Abstract

Objective This study sought to assess the persistence of DSM-IV depression, anxiety, and somatoform disorders in a sample of 206 medical patients 3 months after hospital discharge and to examine which baseline factors predicted the persistence of disorder. Methods Patients were interviewed using the Monash Interview for Liaison Psychiatry (a structured psychiatric interview for the medically ill) during admission and again at 3 months post discharge. Scales completed during admission elicited sociodemographic data, psychiatric history, mental and physical functioning, illness behavior, coping modes, and number of close relationships. Best-subset logistic regression was employed to find the best combination of these potential predictors of the persistence of psychiatric disorder. Results Persistence of anxiety disorders [n=43; 50.6%; 95% CI=39.5–61.6], depression ( n=55; 44.4%; 95% CI=35.4–53.5), and somatoform disorders ( n=35; 42.2%; 95% CI=31.3–53.0) was moderately high, with no statistically significant difference in the rate of persistence of the three groups of disorder.
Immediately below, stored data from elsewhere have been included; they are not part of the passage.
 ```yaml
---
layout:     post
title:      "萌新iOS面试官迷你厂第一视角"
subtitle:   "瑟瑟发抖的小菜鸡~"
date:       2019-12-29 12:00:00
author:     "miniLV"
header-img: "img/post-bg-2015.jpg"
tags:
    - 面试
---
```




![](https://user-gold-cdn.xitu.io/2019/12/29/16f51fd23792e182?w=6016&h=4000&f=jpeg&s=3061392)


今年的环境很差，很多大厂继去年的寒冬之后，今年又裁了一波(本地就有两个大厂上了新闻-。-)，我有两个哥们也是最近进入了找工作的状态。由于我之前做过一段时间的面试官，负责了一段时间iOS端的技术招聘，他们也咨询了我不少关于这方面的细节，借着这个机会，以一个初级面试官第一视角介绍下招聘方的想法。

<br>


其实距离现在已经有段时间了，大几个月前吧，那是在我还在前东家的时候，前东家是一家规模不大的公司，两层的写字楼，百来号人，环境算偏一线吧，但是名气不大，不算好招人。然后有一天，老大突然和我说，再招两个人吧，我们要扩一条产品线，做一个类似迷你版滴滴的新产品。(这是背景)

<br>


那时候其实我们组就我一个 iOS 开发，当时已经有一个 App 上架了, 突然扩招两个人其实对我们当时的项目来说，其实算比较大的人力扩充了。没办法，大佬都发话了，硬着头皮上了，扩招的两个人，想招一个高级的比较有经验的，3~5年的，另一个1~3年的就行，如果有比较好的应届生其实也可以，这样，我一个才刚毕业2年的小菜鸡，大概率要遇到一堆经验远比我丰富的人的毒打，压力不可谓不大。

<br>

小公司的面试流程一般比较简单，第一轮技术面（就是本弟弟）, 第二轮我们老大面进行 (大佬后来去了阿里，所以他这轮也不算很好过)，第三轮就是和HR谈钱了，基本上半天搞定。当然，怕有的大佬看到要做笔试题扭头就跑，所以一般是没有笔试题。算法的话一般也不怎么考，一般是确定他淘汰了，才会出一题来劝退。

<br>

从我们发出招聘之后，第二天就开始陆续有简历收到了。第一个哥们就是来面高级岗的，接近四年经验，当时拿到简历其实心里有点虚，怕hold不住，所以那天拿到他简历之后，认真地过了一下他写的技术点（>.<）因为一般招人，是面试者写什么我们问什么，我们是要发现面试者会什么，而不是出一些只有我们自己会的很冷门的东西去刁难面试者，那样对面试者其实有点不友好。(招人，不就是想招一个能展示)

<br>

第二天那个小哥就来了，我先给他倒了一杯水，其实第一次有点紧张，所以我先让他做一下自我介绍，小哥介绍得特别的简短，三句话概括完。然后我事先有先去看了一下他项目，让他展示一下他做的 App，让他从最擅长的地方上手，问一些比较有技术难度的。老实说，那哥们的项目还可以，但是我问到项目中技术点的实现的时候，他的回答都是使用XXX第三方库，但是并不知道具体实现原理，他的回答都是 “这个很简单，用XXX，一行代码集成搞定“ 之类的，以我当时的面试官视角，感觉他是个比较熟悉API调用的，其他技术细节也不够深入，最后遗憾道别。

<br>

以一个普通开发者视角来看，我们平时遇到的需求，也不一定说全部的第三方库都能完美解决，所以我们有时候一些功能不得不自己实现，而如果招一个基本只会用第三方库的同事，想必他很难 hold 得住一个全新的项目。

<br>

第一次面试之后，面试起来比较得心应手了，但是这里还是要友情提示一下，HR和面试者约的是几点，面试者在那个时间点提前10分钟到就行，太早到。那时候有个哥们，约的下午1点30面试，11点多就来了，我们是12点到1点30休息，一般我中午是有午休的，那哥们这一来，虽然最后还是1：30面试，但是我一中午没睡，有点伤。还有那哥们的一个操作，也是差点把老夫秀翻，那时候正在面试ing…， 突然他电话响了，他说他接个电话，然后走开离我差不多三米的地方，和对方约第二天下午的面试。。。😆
Family psychiatric history, education, and poorer physical and mental functioning during hospitalization predicted persistence of depression. Poorer mental functioning, less denial, and greater number of close relationships predicted persistence of anxiety disorders. Higher levels of education, use of acceptance–resignation as a coping mechanism, and greater hypochondriasis predicted persistence of somatoform disorders. Conclusion The belief that psychiatric disorders in hospitalized medically ill patients spontaneously remit after discharge is false. A substantial proportion persist for at least 3 months. Early detection and treatment is possible and warranted. Features of the illness (poorer physical and mental health) and personal and social factors identifiable at hospital admission identify patients at risk for persistence.